Roasted Bone-In Lamb Leg With Rosemary And Lemon

Roasted Bone-In Lamb Leg With Rosemary And Lemon
3.7 from 3 ratings
Leg of lamb is the perfect holiday roast all year round. A simple lemon and rosemary rub add bright, peppery flavors to this flavorful cut of meat. Serve with tzatziki dip or chimichurri.
Roasted Bone-In Lamb Leg with Rosemary and Lemon
  • 1 bone-in leg of lamb (5 to 7 pounds), at room temperature
  • olive oil
  • salt and freshly ground black pepper
  • 3 sprigs fresh rosemary, needles finely chopped
  • 2 lemons, zested and 1 juiced
  1. Preheat the broiler.
  2. Rub the leg of lamb all over with olive oil, about 3 tablespoons. Sprinkle the whole leg generously with salt and pepper. Wrap some foil around the tip of the bone, to prevent it from burning.
  3. Place the lamb in a roasting pan fitted with a rack.
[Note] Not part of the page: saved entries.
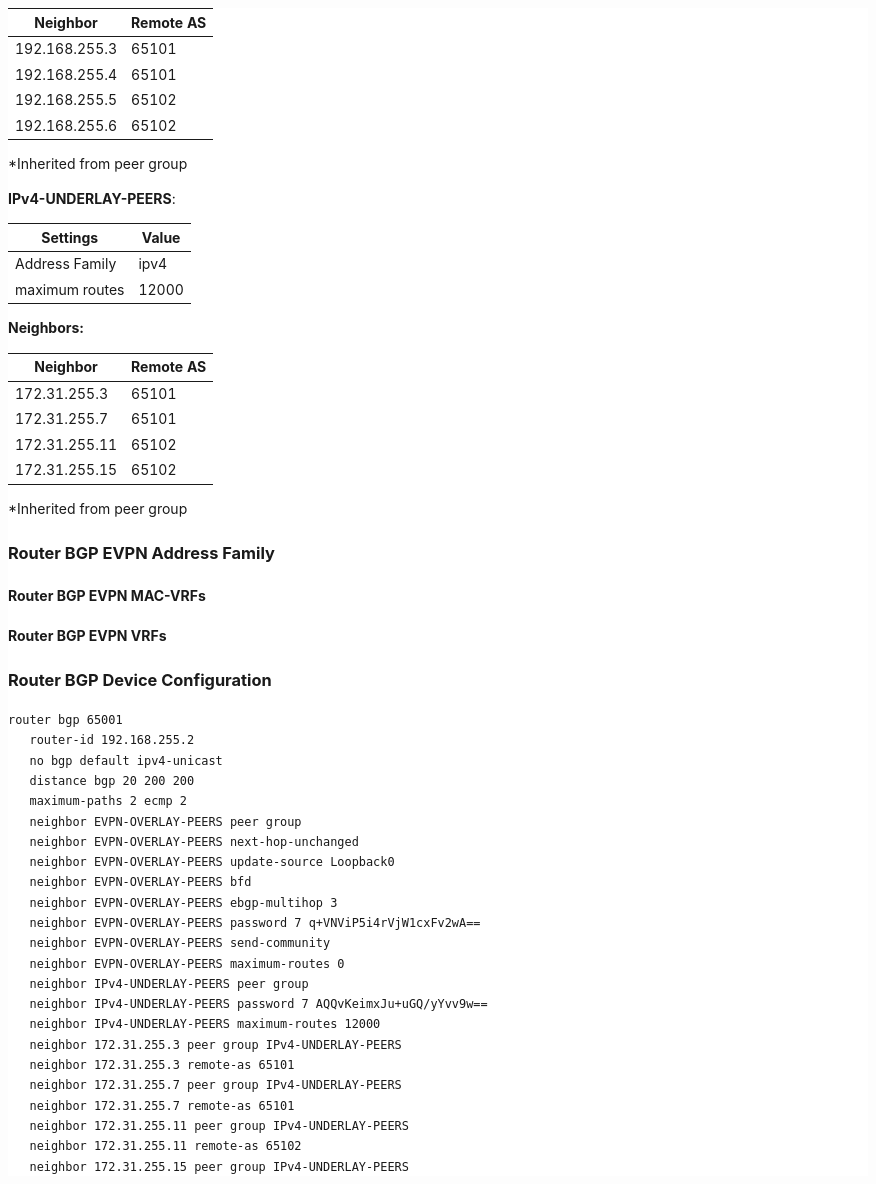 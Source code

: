 
| Neighbor | Remote AS |
| -------- | ---------
| 192.168.255.3 | 65101  |
| 192.168.255.4 | 65101  |
| 192.168.255.5 | 65102  |
| 192.168.255.6 | 65102  |

*Inherited from peer group

**IPv4-UNDERLAY-PEERS**:

| Settings | Value |
| -------- | ----- |
| Address Family | ipv4 |
| maximum routes | 12000 |
**Neighbors:**

| Neighbor | Remote AS |
| -------- | ---------
| 172.31.255.3 | 65101  |
| 172.31.255.7 | 65101  |
| 172.31.255.11 | 65102  |
| 172.31.255.15 | 65102  |

*Inherited from peer group

### Router BGP EVPN Address Family

#### Router BGP EVPN MAC-VRFs


#### Router BGP EVPN VRFs


### Router BGP Device Configuration

```eos
router bgp 65001
   router-id 192.168.255.2
   no bgp default ipv4-unicast
   distance bgp 20 200 200
   maximum-paths 2 ecmp 2
   neighbor EVPN-OVERLAY-PEERS peer group
   neighbor EVPN-OVERLAY-PEERS next-hop-unchanged
   neighbor EVPN-OVERLAY-PEERS update-source Loopback0
   neighbor EVPN-OVERLAY-PEERS bfd
   neighbor EVPN-OVERLAY-PEERS ebgp-multihop 3
   neighbor EVPN-OVERLAY-PEERS password 7 q+VNViP5i4rVjW1cxFv2wA==
   neighbor EVPN-OVERLAY-PEERS send-community
   neighbor EVPN-OVERLAY-PEERS maximum-routes 0
   neighbor IPv4-UNDERLAY-PEERS peer group
   neighbor IPv4-UNDERLAY-PEERS password 7 AQQvKeimxJu+uGQ/yYvv9w==
   neighbor IPv4-UNDERLAY-PEERS maximum-routes 12000
   neighbor 172.31.255.3 peer group IPv4-UNDERLAY-PEERS
   neighbor 172.31.255.3 remote-as 65101
   neighbor 172.31.255.7 peer group IPv4-UNDERLAY-PEERS
   neighbor 172.31.255.7 remote-as 65101
   neighbor 172.31.255.11 peer group IPv4-UNDERLAY-PEERS
   neighbor 172.31.255.11 remote-as 65102
   neighbor 172.31.255.15 peer group IPv4-UNDERLAY-PEERS
```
Place the roasting pan in the oven and broil each side until golden brown, about 5 minutes on each side.
  4. Remove the lamb from the oven and turn the oven to 325 degrees F. Loosely tent foil over the top of the whole lamb.
  5. Return the lamb to the oven and cook to desired doneness, about 1 ½ hours for medium rare, or an internal temperature of 135 degrees F.
  6. Rest the lamb for 10 to 15 minutes before slicing.